▸ Provided information:
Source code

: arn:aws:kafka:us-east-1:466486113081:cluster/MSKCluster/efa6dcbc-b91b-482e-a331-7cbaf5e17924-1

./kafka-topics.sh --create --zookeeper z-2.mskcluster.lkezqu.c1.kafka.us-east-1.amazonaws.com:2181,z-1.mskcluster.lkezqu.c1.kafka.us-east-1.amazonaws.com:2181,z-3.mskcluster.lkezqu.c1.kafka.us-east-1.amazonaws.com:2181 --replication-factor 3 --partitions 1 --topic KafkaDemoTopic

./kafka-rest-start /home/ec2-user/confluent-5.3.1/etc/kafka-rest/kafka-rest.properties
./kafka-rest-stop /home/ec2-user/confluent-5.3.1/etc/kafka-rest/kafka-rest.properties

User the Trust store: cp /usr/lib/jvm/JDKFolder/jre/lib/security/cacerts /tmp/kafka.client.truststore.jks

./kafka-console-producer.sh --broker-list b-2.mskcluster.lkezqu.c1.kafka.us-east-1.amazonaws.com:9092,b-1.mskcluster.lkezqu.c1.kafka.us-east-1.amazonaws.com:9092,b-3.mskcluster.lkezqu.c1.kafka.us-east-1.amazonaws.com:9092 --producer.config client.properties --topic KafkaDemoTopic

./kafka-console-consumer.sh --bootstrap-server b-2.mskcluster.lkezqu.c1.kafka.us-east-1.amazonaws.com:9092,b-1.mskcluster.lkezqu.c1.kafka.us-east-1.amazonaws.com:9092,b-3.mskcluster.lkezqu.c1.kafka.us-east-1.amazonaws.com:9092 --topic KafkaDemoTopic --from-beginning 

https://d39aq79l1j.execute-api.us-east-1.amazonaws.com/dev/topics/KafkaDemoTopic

▸ Your assignment:
Could I ask you to return the records exactly and in full?

▸ Answer box:
Source code

: arn:aws:kafka:us-east-1:466486113081:cluster/MSKCluster/efa6dcbc-b91b-482e-a331-7cbaf5e17924-1

./kafka-topics.sh --create --zookeeper z-2.mskcluster.lkezqu.c1.kafka.us-east-1.amazonaws.com:2181,z-1.mskcluster.lkezqu.c1.kafka.us-east-1.amazonaws.com:2181,z-3.mskcluster.lkezqu.c1.kafka.us-east-1.amazonaws.com:2181 --replication-factor 3 --partitions 1 --topic KafkaDemoTopic

./kafka-rest-start /home/ec2-user/confluent-5.3.1/etc/kafka-rest/kafka-rest.properties
./kafka-rest-stop /home/ec2-user/confluent-5.3.1/etc/kafka-rest/kafka-rest.properties

User the Trust store: cp /usr/lib/jvm/JDKFolder/jre/lib/security/cacerts /tmp/kafka.client.truststore.jks

./kafka-console-producer.sh --broker-list b-2.mskcluster.lkezqu.c1.kafka.us-east-1.amazonaws.com:9092,b-1.mskcluster.lkezqu.c1.kafka.us-east-1.amazonaws.com:9092,b-3.mskcluster.lkezqu.c1.kafka.us-east-1.amazonaws.com:9092 --producer.config client.properties --topic KafkaDemoTopic

./kafka-console-consumer.sh --bootstrap-server b-2.mskcluster.lkezqu.c1.kafka.us-east-1.amazonaws.com:9092,b-1.mskcluster.lkezqu.c1.kafka.us-east-1.amazonaws.com:9092,b-3.mskcluster.lkezqu.c1.kafka.us-east-1.amazonaws.com:9092 --topic KafkaDemoTopic --from-beginning 

https://d39aq79l1j.execute-api.us-east-1.amazonaws.com/dev/topics/KafkaDemoTopic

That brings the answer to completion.